The Intel Xe-LP GPU Architecture Deep Dive: Building Up The Next Generationby Ryan Smith on August 13, 2020 9:00 AM EST
Xe-LP Execution Units: It Takes Two
Diving down a level deeper, we have the smallest thread-level building block of the Xe-LP GPU architecture, the venerable Execution Unit. Intel has tweaked these a few times over the years, and for Xe-LP they are getting tweaked once again.
As a quick refresher, as of Intel’s Gen11 GPU architecture, an EU is comprised of a single thread control unit and two sets of 4-wide SIMDs. One block handles floating point and integer math, while the other block can handle floating point and special functions, which Intel refers to as “extended math”. Despite this, Gen11’s smallest wavefront width is 8 threads wide (SIMD8), so it can take multiple clock cycles to execute a single wavefront, with Intel interleaving multiple wavefronts as a form of latency hiding.
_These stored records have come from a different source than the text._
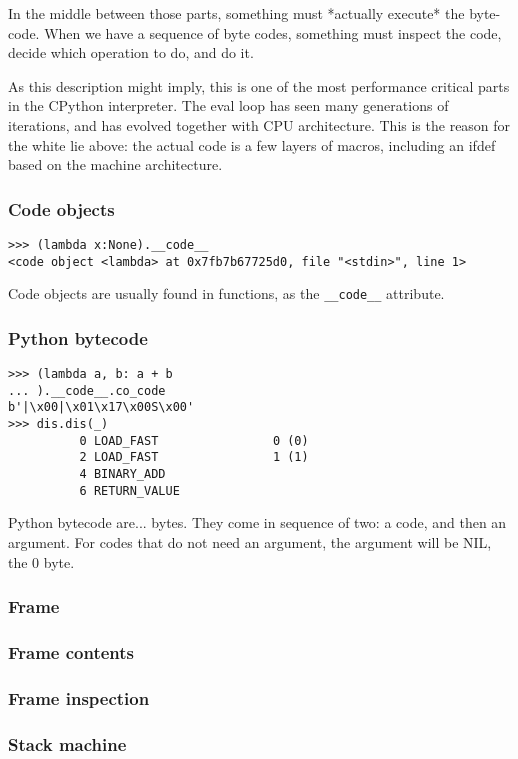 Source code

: In the middle between those parts,
something must
*actually execute*
the byte-code.
When we have a sequence of byte codes,
something must inspect the code,
decide which operation to do,
and do it.

As this description might imply,
this is one of the most performance critical parts
in the CPython interpreter.
The eval loop has seen many generations of iterations,
and has evolved together with CPU architecture.
This is the reason for the white lie above:
the actual code is a few layers of macros,
including an ifdef based on the machine architecture.


\begin{frame}[fragile]
\frametitle{Code objects}

\begin{lstlisting}
>>> (lambda x:None).__code__
<code object <lambda> at 0x7fb7b67725d0, file "<stdin>", line 1>
\end{lstlisting}

\end{frame}

Code objects are usually found in functions,
as the \verb|__code__| attribute.

\begin{frame}
\frametitle{Python bytecode}

\begin{lstlisting}
>>> (lambda a, b: a + b
... ).__code__.co_code
b'|\x00|\x01\x17\x00S\x00'
>>> dis.dis(_)
          0 LOAD_FAST                0 (0)
          2 LOAD_FAST                1 (1)
          4 BINARY_ADD
          6 RETURN_VALUE
\end{lstlisting}

\end{frame}

Python bytecode are...
bytes.
They come in sequence of two:
a code,
and then an argument.
For codes that do not need an argument,
the argument will be NIL,
the 0 byte.

\begin{frame}
\frametitle{Frame}
\end{frame}

\begin{frame}
\frametitle{Frame contents}
\end{frame}

\begin{frame}
\frametitle{Frame inspection}
\end{frame}

\begin{frame}
\frametitle{Stack machine}
\end{frame}

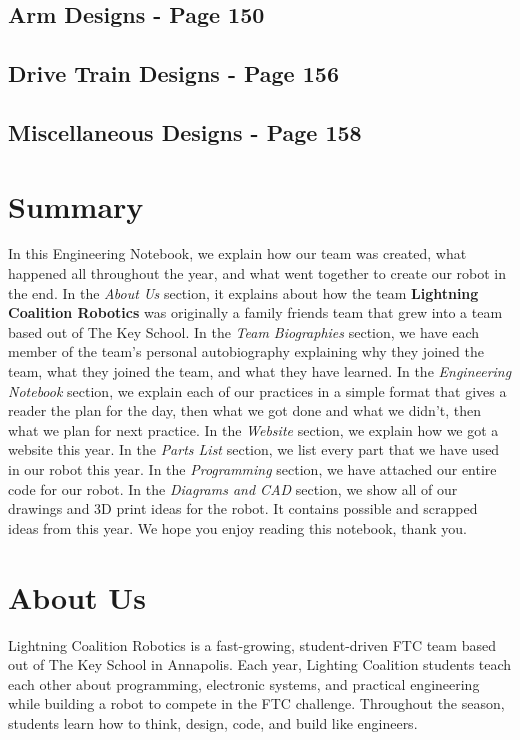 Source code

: \documentclass[12pt]{article}
\begin{document}
\subsection{Arm Designs - Page 150}

\subsection{Drive Train Designs - Page 156}

\subsection{Miscellaneous Designs - Page 158}

\subsection*{}

\newpage
\setlength{\headheight}{25pt}
\setcounter{section}{0}

\section*{Summary}
In this Engineering Notebook, we explain how our team was created, what happened all throughout the year, and what went together to create our robot in the end. In the \textit{About Us} section, it explains about how the team \textbf{Lightning Coalition Robotics} was originally a family friends team that grew into a team based out of The Key School. In the \textit{Team Biographies} section, we have each member of the team's personal autobiography explaining why they joined the team, what they joined the team, and what they have learned. In the \textit{Engineering Notebook} section, we explain each of our practices in a simple format that gives a reader the plan for the day, then what we got done and what we didn't, then what we plan for next practice. In the \textit{Website} section, we explain how we got a website this year. In the \textit{Parts List} section, we list every part that we have used in our robot this year. In the \textit{Programming} section, we have attached our entire code for our robot. In the \textit{Diagrams and CAD} section, we show all of our drawings and 3D print ideas for the robot. It contains possible and scrapped ideas from this year. We hope you enjoy reading this notebook, thank you.

\newpage
\setcounter{section}{0}

\section*{About Us}
Lightning Coalition Robotics is a fast-growing, student-driven FTC team based out of The Key School in Annapolis. Each year, Lighting Coalition students teach each other about programming, electronic systems, and practical engineering while building a robot to compete in the FTC challenge. Throughout the season, students learn how to think, design, code, and build like engineers.
\end{document}
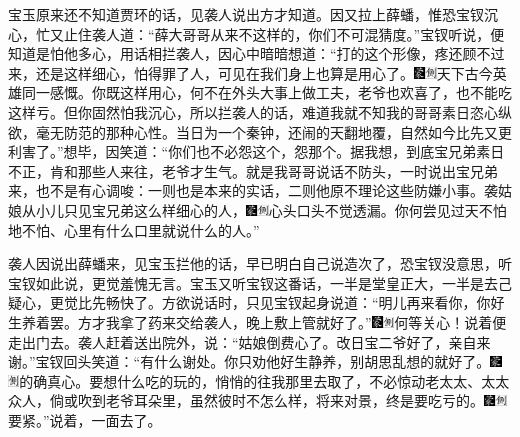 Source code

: 宝玉原来还不知道贾环的话，见袭人说出方才知道。因又拉上薛蟠，惟恐宝钗沉心，忙又止住袭人道：“薛大哥哥从来不这样的，你们不可混猜度。”宝钗听说，便知道是怕他多心，用话相拦袭人，因心中暗暗想道：“打的这个形像，疼还顾不过来，还是这样细心，怕得罪了人，可见在我们身上也算是用心了。{\includegraphics[width=3mm]{../Images/00006}\includegraphics[width=3mm]{../Images/00011}\footnotesize \kaishu 天下古今英雄同一感慨。}你既这样用心，何不在外头大事上做工夫，老爷也欢喜了，也不能吃这样亏。但你固然怕我沉心，所以拦袭人的话，难道我就不知我的哥哥素日恣心纵欲，毫无防范的那种心性。当日为一个秦钟，还闹的天翻地覆，自然如今比先又更利害了。”想毕，因笑道：“你们也不必怨这个，怨那个。据我想，到底宝兄弟素日不正，肯和那些人来往，老爷才生气。就是我哥哥说话不防头，一时说出宝兄弟来，也不是有心调唆：一则也是本来的实话，二则他原不理论这些防嫌小事。袭姑娘从小儿只见宝兄弟这么样细心的人，{\includegraphics[width=3mm]{../Images/00006}\includegraphics[width=3mm]{../Images/00011}\footnotesize \kaishu 心头口头不觉透漏。}你何尝见过天不怕地不怕、心里有什么口里就说什么的人。”

袭人因说出薛蟠来，见宝玉拦他的话，早已明白自己说造次了，恐宝钗没意思，听宝钗如此说，更觉羞愧无言。宝玉又听宝钗这番话，一半是堂皇正大，一半是去己疑心，更觉比先畅快了。方欲说话时，只见宝钗起身说道：“明儿再来看你，你好生养着罢。方才我拿了药来交给袭人，晚上敷上管就好了。”{\includegraphics[width=3mm]{../Images/00006}\includegraphics[width=3mm]{../Images/00011}\footnotesize \kaishu 何等关心！}说着便走出门去。袭人赶着送出院外，说：“姑娘倒费心了。改日宝二爷好了，亲自来谢。”宝钗回头笑道：“有什么谢处。你只劝他好生静养，别胡思乱想的就好了。{\includegraphics[width=3mm]{../Images/00006}\includegraphics[width=3mm]{../Images/00011}\footnotesize \kaishu 的确真心。}要想什么吃的玩的，悄悄的往我那里去取了，不必惊动老太太、太太众人，倘或吹到老爷耳朵里，虽然彼时不怎么样，将来对景，终是要吃亏的。{\includegraphics[width=3mm]{../Images/00006}\includegraphics[width=3mm]{../Images/00011}\footnotesize \kaishu 要紧。}”说着，一面去了。

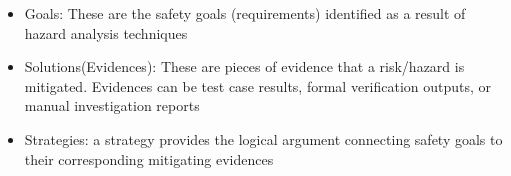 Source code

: \documentclass[11pt]{article}
\begin{document}
\begin{itemize}
\item Goals: These are the safety goals (requirements) identified as a result of hazard analysis techniques
\item Solutions(Evidences): These are pieces of evidence that a risk/hazard is mitigated. Evidences can be test case results, formal verification outputs, or manual investigation reports
\item Strategies: a strategy provides the logical argument connecting safety goals to their corresponding mitigating evidences
\end{itemize}

%
%
%
%
%
%
%
%
%
\end{document}
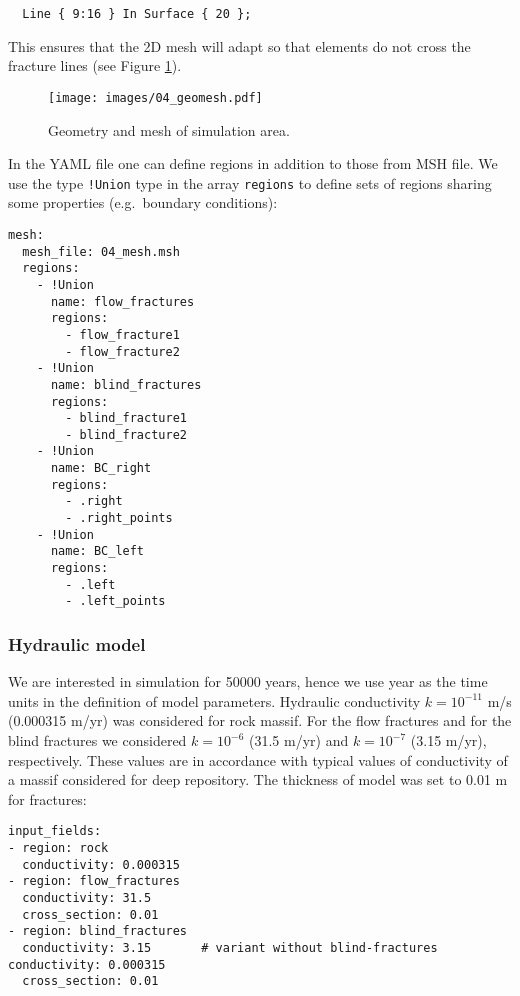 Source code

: \begin{verbatim}
  Line { 9:16 } In Surface { 20 };
\end{verbatim}

This ensures that the 2D mesh will adapt so that elements do not cross
the fracture lines (see Figure \ref{fig:mesh}).

\begin{figure}[htbp]
\centering
\texttt{[image: images/04\_geomesh.pdf]}
\caption{Geometry and mesh of simulation area.\label{fig:mesh}}
\end{figure}

In the YAML file one can define regions in addition to those from MSH
file. We use the type \texttt{!Union} type in the array \texttt{regions}
to define sets of regions sharing some properties (e.g.~boundary
conditions):

\begin{verbatim}
mesh:
  mesh_file: 04_mesh.msh
  regions:
    - !Union
      name: flow_fractures
      regions:
        - flow_fracture1
        - flow_fracture2
    - !Union
      name: blind_fractures
      regions:
        - blind_fracture1
        - blind_fracture2
    - !Union
      name: BC_right
      regions:
        - .right
        - .right_points
    - !Union
      name: BC_left
      regions:
        - .left
        - .left_points
\end{verbatim}

\subsubsection{Hydraulic model}\label{hydraulic-model}

We are interested in simulation for 50000 years, hence we use year as
the time units in the definition of model parameters. Hydraulic
conductivity \(k = 10^{-11}\) m/s (0.000315 m/yr) was considered for
rock massif. For the flow fractures and for the blind fractures we
considered \(k = 10^{-6}\) (31.5 m/yr) and \(k = 10^{-7}\) (3.15 m/yr),
respectively. These values are in accordance with typical values of
conductivity of a massif considered for deep repository. The thickness
of model was set to 0.01 m for fractures:

\begin{verbatim}
input_fields:
- region: rock
  conductivity: 0.000315
- region: flow_fractures
  conductivity: 31.5
  cross_section: 0.01
- region: blind_fractures
  conductivity: 3.15       # variant without blind-fractures conductivity: 0.000315
  cross_section: 0.01
\end{verbatim}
Xe-LP, meanwhile, brings several important changes to the design of the EUs. First and foremost, a single EU is no longer a stand-alone block; instead two EUs now share a single thread control unit. As a result, a thread control unit now gets the combined resource of two EUs to spread work over, instead of the one. And while the SIMD arrays themselves have also changed – further complicating matters – the impact here is that there are now fewer thread control units in a GPU, which should reduce the number of wavefronts that are in-flight at any given moment.
In fact there’s an argument to be had whether calling these dual EU setups two EUs is even the most accurate way to describe them; it might be better to instead bundle them together as a single fat EU, since neither half is truly independent. But absent further low-level details, and what I’m sure is a desire by Intel to be semi-consistent in counting EUs, they are going with 96 thin EUs.
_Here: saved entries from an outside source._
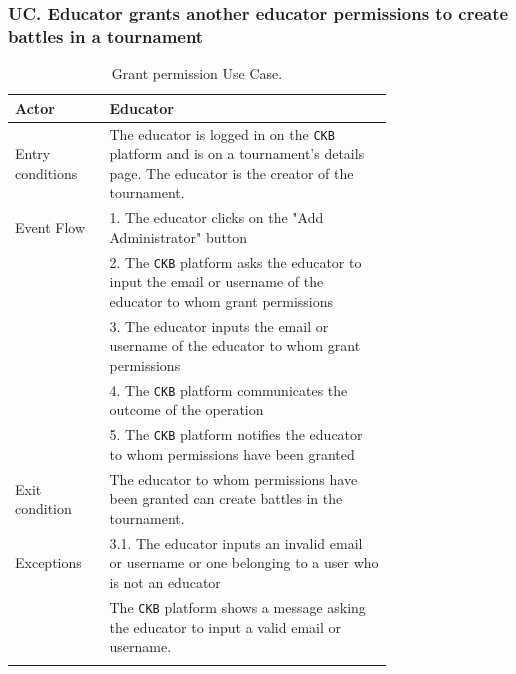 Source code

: \subsubsection*{UC\cuc . Educator grants another educator permissions to create battles in a tournament}
\begin{center}
    \begin{longtable}{lp{0.75\linewidth}}
        \hline
        Actor            & Educator \\
        \hline
        Entry conditions & The educator is logged in on the \verb|CKB| platform and is on a tournament's details page. The educator is the creator of the tournament.\\
        \hline
        Event Flow      
        & 1. The educator clicks on the "Add Administrator" button\\
        & 2. The \verb|CKB| platform asks the educator to input the email or username of the educator to whom grant permissions\\
        & 3. The educator inputs the email or username of the educator to whom grant permissions\\
        & 4. The \verb|CKB| platform communicates the outcome of the operation\\
        & 5. The \verb|CKB| platform notifies the educator to whom permissions have been granted\\
        \hline
        Exit condition   & The educator to whom permissions have been granted can create battles in the tournament.   \\
        \hline
        Exceptions   
        & 3.1. The educator inputs an invalid email or username or one belonging to a user who is not an educator\\
            & The \verb|CKB| platform shows a message asking the educator to input a valid email or username.  \\
        \hline
        \caption{Grant permission Use Case.}
        \label{tab: grant_permissions_use_case}
    \end{longtable}


\end{center}
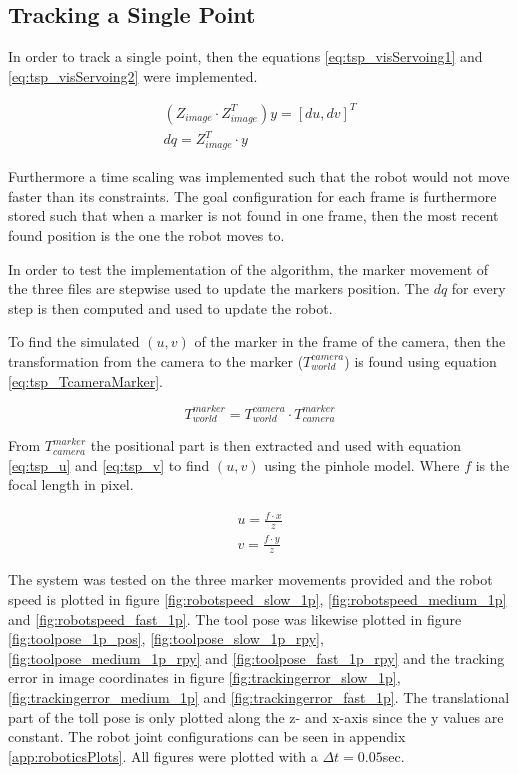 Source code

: \subsection{Tracking a Single Point}
In order to track a single point, then the equations \ref{eq:tsp_visServoing1} and \ref{eq:tsp_visServoing2}  were implemented.

\begin{eqnarray}
(Z_{image} \cdot Z_{image}^T) y = [du, dv]^T \label{eq:tsp_visServoing1} \\
dq = Z_{image}^T \cdot y \label{eq:tsp_visServoing2}
\end{eqnarray}

Furthermore a time scaling was implemented such that the robot would not move faster than its constraints.
The goal configuration for each frame is furthermore stored such that when a marker is not found in one frame, then the most recent found position is the one the robot moves to.

In order to test the implementation of the algorithm, the marker movement of the three files are stepwise used to update the markers position.
The $dq$ for every step is then computed and used to update the robot.

To find the simulated $(u,v)$ of the marker in the frame of the camera, then the transformation from the camera to the marker ($T_{world}^{camera}$) is found using equation \ref{eq:tsp_TcameraMarker}.

\begin{equation}
T_{world}^{marker} = T_{world}^{camera} \cdot T_{camera}^{marker} \label{eq:tsp_TcameraMarker}
\end{equation}

From $T_{camera}^{marker}$ the positional part is then extracted and used with equation \ref{eq:tsp_u} and \ref{eq:tsp_v} to find $(u,v)$ using the pinhole model.
Where $f$ is the focal length in pixel.

\begin{eqnarray}
u = \frac{f \cdot x}{z} \label{eq:tsp_u} \\
v = \frac{f \cdot y}{z} \label{eq:tsp_v}
\end{eqnarray}


The system was tested on the three marker movements provided and the robot speed is plotted in figure \ref{fig:robotspeed_slow_1p}, \ref{fig:robotspeed_medium_1p} and \ref{fig:robotspeed_fast_1p}.
The tool pose was likewise plotted in figure \ref{fig:toolpose_1p_pos}, \ref{fig:toolpose_slow_1p_rpy}, \ref{fig:toolpose_medium_1p_rpy} and \ref{fig:toolpose_fast_1p_rpy} and the tracking error in image coordinates in figure \ref{fig:trackingerror_slow_1p}, \ref{fig:trackingerror_medium_1p} and \ref{fig:trackingerror_fast_1p}.
The translational part of the toll pose is only plotted along the z- and x-axis since the y values are constant.
The robot joint configurations can be seen in appendix \ref{app:roboticsPlots}.
All figures were plotted with a $\Delta t = 0.05$sec.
Meanwhile regardless of how you bundle the EUs, there’s also the matter of what’s in the EUs themselves. For Xe-LP, Intel has reorganized the SIMD blocks. Gone are the pair of feature-differentiated SIMD4 blocks in favor of a SIMD8 block and a SIMD2 block. The larger SIMD8 essentially combines all of the floating point and integer ALUs that previously were split between Gen11’s two SIMD4 blocks, and makes a single SIMD8 out of them. The net result is that the number of FPU ALUs hasn’t changed – it’s still 8 ALUs per EU – however the number of pipes that can process integers has changed from 4 to 8. Meanwhile, although not made clear in Intel's slides, the number of ALUs that can process extended math is staying constant: Gen11 had two EM-capable pipes, and Xe-LP does as well.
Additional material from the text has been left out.